* _How to complete this task_
Pick out the lines below that include the string "documentclass".
►
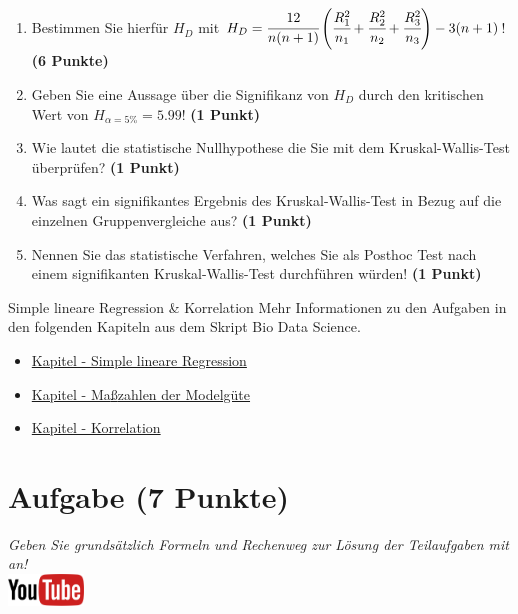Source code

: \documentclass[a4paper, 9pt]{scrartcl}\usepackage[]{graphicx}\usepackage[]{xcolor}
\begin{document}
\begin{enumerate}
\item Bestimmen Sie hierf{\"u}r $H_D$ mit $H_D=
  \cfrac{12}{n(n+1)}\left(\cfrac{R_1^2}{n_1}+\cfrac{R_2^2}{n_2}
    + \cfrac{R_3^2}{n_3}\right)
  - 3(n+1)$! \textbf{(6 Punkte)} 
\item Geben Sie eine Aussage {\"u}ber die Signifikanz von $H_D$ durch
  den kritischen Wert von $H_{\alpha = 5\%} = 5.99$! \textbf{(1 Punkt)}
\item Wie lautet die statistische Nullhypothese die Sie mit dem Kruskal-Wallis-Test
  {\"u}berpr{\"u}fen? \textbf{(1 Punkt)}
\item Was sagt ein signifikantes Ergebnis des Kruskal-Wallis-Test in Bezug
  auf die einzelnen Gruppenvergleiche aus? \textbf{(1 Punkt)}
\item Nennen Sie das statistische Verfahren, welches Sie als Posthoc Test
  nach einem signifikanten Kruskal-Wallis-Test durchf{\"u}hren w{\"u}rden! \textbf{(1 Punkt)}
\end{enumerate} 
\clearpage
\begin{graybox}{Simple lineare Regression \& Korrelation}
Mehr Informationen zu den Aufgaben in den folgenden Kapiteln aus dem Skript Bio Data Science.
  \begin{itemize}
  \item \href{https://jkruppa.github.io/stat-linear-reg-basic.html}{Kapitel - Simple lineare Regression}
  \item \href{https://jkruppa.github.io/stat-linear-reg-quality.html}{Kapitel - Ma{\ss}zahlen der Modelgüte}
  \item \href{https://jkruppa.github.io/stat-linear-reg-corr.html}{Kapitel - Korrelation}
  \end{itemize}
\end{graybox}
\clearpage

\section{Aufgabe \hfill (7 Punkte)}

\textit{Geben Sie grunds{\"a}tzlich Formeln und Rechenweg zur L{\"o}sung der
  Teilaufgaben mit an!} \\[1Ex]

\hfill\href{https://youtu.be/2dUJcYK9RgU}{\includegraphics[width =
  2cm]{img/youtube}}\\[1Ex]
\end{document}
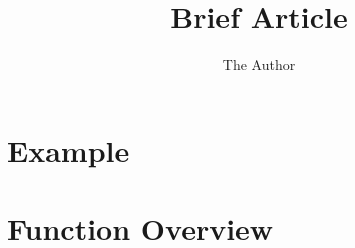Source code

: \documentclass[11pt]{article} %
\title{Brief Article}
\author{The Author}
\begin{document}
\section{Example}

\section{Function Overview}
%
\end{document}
◄
►
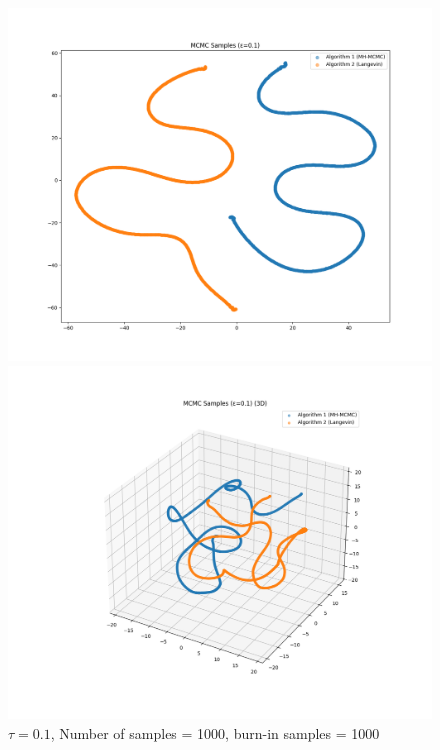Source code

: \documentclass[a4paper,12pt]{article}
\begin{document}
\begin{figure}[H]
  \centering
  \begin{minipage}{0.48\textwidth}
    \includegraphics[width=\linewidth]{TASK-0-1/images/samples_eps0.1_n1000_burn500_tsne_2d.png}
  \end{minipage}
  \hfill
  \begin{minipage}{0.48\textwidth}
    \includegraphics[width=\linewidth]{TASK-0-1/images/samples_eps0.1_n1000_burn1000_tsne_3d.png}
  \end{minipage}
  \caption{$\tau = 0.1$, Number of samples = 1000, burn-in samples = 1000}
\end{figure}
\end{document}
◄
* _Answer box_
: \documentclass[a4paper, 9pt]{scrartcl}\usepackage[]{graphicx}\usepackage[]{xcolor}
: \documentclass[11pt]{article} %
: \documentclass[a4paper,12pt]{article}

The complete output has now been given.